§ **WHAT IS NEEDED**: The answer must be every line from the entries below that includes "statuses".

§ **TASK DATA**:
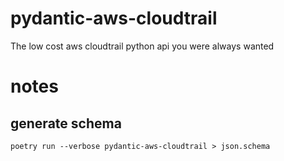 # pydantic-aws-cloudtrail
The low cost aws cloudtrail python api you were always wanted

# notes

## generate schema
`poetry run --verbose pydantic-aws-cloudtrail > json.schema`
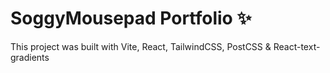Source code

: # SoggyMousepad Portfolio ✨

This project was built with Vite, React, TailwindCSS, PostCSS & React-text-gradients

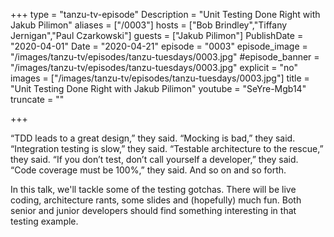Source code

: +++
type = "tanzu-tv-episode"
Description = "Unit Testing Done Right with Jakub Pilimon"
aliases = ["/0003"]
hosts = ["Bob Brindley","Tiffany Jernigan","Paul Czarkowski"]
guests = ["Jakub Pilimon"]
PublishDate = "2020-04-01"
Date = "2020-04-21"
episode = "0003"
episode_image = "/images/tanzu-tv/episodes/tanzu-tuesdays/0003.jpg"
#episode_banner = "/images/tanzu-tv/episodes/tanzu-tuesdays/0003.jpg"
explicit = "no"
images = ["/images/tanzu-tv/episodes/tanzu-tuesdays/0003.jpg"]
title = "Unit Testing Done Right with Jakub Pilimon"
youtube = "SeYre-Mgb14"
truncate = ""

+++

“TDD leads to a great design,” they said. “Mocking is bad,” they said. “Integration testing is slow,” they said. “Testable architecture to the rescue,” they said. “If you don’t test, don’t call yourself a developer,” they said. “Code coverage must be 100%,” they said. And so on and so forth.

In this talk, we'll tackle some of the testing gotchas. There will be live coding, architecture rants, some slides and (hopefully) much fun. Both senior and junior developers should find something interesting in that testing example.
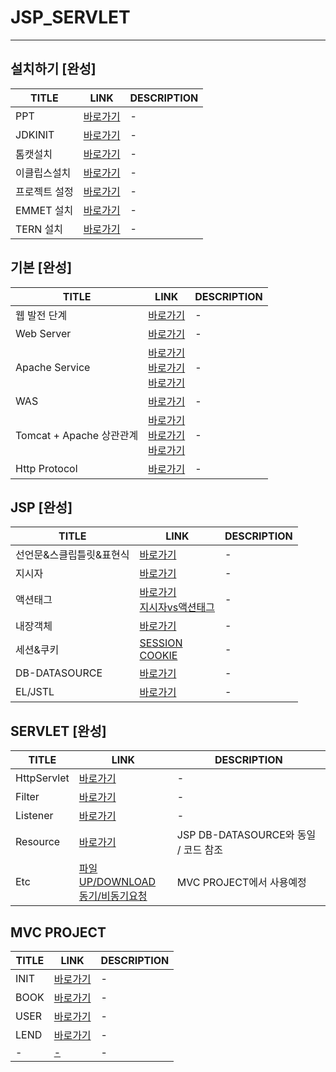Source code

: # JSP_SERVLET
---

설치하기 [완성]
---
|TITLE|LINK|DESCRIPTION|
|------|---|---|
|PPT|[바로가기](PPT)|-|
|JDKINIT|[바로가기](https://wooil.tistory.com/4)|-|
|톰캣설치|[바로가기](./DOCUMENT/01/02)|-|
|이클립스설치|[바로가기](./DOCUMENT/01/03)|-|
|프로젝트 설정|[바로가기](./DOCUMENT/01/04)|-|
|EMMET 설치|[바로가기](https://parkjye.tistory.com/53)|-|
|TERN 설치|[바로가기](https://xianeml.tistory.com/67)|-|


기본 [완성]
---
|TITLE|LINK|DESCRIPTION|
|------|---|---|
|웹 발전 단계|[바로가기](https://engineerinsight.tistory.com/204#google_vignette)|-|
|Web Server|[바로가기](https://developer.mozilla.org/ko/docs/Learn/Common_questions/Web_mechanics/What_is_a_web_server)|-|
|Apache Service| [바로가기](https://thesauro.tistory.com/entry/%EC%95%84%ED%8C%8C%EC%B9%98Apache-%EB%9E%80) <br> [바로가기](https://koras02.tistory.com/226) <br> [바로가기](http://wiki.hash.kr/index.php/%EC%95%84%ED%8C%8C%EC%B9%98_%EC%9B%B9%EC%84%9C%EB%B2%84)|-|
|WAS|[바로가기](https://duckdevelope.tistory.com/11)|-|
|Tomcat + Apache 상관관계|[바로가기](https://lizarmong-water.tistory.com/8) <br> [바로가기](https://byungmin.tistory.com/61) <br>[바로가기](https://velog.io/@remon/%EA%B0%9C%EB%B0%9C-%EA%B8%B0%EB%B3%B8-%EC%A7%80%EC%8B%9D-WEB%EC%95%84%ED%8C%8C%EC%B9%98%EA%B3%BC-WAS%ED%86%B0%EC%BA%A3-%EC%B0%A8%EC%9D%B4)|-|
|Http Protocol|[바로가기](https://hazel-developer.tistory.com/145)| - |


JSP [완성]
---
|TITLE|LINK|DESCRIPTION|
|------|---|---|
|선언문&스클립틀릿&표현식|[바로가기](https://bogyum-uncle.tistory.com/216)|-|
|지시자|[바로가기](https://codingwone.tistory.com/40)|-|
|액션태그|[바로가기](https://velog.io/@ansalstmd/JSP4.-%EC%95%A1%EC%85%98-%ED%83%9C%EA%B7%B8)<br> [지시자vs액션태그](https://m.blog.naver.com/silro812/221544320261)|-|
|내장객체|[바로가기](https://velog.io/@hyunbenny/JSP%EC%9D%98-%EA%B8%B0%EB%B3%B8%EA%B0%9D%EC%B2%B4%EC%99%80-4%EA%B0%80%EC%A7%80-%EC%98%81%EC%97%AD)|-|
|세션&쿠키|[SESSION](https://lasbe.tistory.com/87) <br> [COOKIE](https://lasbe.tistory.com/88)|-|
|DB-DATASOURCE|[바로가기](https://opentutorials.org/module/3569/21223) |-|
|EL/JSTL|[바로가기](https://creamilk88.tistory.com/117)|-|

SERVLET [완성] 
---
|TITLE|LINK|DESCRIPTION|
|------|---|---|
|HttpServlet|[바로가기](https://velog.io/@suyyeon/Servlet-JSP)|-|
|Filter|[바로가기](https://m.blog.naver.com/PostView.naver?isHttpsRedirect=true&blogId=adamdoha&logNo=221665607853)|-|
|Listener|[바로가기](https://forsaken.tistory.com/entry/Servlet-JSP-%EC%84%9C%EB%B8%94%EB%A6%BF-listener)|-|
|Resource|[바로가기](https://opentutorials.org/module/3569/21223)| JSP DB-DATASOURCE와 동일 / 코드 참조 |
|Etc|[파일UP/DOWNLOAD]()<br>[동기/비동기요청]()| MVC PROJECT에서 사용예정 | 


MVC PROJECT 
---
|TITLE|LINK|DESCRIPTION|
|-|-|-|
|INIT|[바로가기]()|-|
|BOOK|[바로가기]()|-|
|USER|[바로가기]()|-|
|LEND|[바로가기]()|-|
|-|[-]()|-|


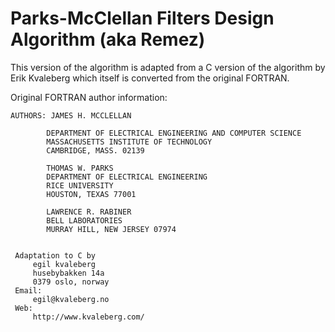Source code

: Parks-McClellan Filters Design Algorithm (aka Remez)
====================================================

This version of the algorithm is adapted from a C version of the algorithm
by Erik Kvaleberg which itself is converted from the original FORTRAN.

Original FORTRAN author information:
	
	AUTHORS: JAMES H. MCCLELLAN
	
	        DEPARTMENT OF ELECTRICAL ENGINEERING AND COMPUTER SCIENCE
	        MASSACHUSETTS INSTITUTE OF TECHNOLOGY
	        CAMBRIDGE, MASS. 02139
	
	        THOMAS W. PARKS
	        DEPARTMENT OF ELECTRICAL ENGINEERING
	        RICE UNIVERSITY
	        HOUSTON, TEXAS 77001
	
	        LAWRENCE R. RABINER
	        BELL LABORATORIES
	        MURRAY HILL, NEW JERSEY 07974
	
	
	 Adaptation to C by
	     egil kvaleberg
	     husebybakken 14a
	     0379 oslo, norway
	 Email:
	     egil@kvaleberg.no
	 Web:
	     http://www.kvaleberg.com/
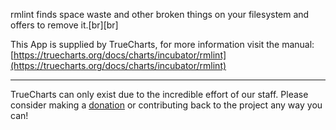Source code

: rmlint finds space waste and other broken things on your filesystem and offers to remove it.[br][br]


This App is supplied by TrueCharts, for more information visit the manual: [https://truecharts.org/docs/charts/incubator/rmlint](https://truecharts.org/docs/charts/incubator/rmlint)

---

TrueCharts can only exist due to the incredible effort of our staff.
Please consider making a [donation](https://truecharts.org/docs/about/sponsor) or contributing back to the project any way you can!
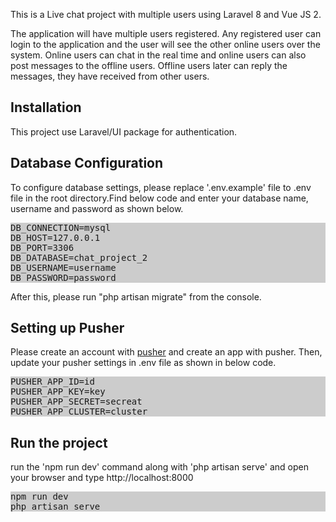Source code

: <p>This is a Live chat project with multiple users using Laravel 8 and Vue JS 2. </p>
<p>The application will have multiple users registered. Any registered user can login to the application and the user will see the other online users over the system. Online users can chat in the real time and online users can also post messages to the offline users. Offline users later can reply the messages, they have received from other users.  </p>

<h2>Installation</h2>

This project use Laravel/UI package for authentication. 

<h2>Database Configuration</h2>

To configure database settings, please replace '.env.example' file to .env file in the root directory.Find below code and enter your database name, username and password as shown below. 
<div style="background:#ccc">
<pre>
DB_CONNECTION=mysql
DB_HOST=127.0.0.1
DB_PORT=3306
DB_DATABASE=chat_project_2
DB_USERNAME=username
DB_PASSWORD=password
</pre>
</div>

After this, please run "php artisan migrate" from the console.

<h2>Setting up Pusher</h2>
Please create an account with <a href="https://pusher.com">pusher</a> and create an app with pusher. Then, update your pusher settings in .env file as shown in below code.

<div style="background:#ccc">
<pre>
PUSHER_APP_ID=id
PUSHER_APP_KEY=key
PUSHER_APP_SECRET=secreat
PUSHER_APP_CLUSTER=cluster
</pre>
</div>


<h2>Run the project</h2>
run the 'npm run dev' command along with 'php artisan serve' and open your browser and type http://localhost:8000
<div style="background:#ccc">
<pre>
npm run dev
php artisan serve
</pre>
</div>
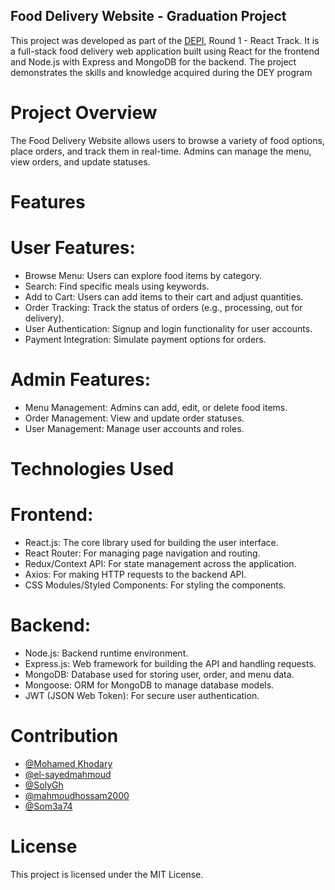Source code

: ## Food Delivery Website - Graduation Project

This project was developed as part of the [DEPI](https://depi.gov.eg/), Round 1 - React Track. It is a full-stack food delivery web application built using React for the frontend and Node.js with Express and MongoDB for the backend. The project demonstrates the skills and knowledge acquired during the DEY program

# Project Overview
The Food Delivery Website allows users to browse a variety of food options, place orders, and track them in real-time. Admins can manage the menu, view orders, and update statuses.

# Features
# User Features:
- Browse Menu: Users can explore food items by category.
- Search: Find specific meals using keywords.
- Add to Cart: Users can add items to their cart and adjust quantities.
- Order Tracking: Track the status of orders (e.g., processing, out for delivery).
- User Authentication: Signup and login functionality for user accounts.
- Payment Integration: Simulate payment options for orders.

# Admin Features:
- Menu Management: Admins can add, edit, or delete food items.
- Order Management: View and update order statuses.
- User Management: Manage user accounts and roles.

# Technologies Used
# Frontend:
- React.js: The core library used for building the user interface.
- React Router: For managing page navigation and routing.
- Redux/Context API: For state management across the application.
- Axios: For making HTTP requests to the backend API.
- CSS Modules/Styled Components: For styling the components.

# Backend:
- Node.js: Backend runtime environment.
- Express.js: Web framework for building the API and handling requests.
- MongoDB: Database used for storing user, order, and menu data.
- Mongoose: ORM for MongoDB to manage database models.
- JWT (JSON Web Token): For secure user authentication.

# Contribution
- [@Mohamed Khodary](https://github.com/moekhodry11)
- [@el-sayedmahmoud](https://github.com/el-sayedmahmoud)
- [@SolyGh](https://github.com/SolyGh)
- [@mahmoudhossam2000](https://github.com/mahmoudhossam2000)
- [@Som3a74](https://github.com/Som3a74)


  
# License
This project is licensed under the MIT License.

§ **ANSWER FOR THIS EXERCISE**:
The Food Delivery Website allows users to browse a variety of food options, place orders, and track them in real-time. Admins can manage the menu, view orders, and update statuses.
- Order Management: View and update order statuses.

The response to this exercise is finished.